Q1: The FOA Strategy 2 for HIV prevention requires applicants to reach all secondary schools in priority districts and schools in order to secure improvements in exemplary sexual health education and policy. Will CDC expect applicants to survey all school districts (in addition to a sample of schools) in order to measure such changes in policy?
A1: Applicants need to respond to the requests identified in the FOA. Applicants will decide whether they will survey school districts and, if so, how many.
Q2: What are “science-based policies”?
A2: Science-based policies are policies based on scientific analysis of actual experience, or rigorous modeling which projects that the policy will have a predicted effect.
Q3: Can an organization advocate for a change in sexual education policy using DASH funds?

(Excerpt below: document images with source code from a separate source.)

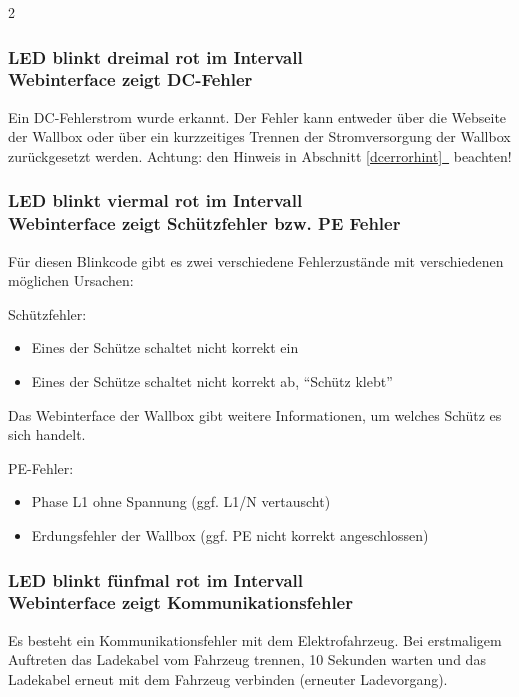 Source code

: \documentclass[a4paper,10pt]{article}
\newcommand*{\fullref}[1]{Abschnitt \hyperref[{#1}]{\ref*{#1}~\nameref*{#1}}}
\begin{document}
\begin{multicols*}{2}
    \begin{minipage}{\linewidth} %
        \subsubsection*{LED blinkt dreimal rot im Intervall \\ Webinterface zeigt DC-Fehler}
		Ein DC-Fehlerstrom wurde erkannt. Der Fehler kann entweder über die Webseite der Wallbox oder über
        ein kurzzeitiges Trennen der Stromversorgung der Wallbox zurückgesetzt
        werden. Achtung: den Hinweis in \fullref{dcerrorhint} beachten!
    \end{minipage}

    \subsubsection*{LED blinkt viermal rot im Intervall \\ Webinterface zeigt Schützfehler bzw. PE Fehler}
    Für diesen Blinkcode gibt es zwei verschiedene Fehlerzustände mit
	verschiedenen möglichen Ursachen:

	Schützfehler:
	    \begin{itemize}
        \item Eines der Schütze schaltet nicht korrekt ein
        \item Eines der Schütze schaltet nicht korrekt ab, \enquote{Schütz klebt}
    \end{itemize}
	Das Webinterface der Wallbox gibt weitere Informationen, um welches Schütz es
	sich handelt.

	PE-Fehler:
    \begin{itemize}
        \item Phase L1 ohne Spannung (ggf. L1/N vertauscht)
        \item Erdungsfehler der Wallbox (ggf. PE nicht korrekt angeschlossen)
    \end{itemize}

    \subsubsection*{LED blinkt fünfmal rot im Intervall \\ Webinterface zeigt Kommunikationsfehler}
    Es besteht ein Kommunikationsfehler mit dem Elektrofahrzeug. Bei erstmaligem
    Auftreten das Ladekabel vom Fahrzeug trennen, 10 Sekunden warten und das
    Ladekabel erneut mit dem Fahrzeug verbinden (erneuter Ladevorgang).


\end{multicols*}
\end{document}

A3: No. In fiscal year (FY) 2012, Congress expanded anti-lobbying restrictions for grantees that receive funding from the Federal Government (http://www.cdc.gov/od/pgo/funding/grants/Anti-Lobbying_Restrictions_for_CDC_Grantees_July_2012.pdf [pdf 508K]). Therefore, DASH grantees cannot use federal funding to advocate or lobby ANY Federal, state, or local government authority (including state and local boards of education) to pass or change specific policies or legislation. Individuals that receive CDC funding to cover their salaries should not engage in advocacy activities.
Q4: Policy, Approach D in Strategy 3, is not listed as one of the areas in which NGOs can provide capacity building assistance (CBA). Is this correct?
A4: Yes, this is correct. Policy is incorporated within each approach, but is not a stand-alone approach for which NGOs should provide focused CBA.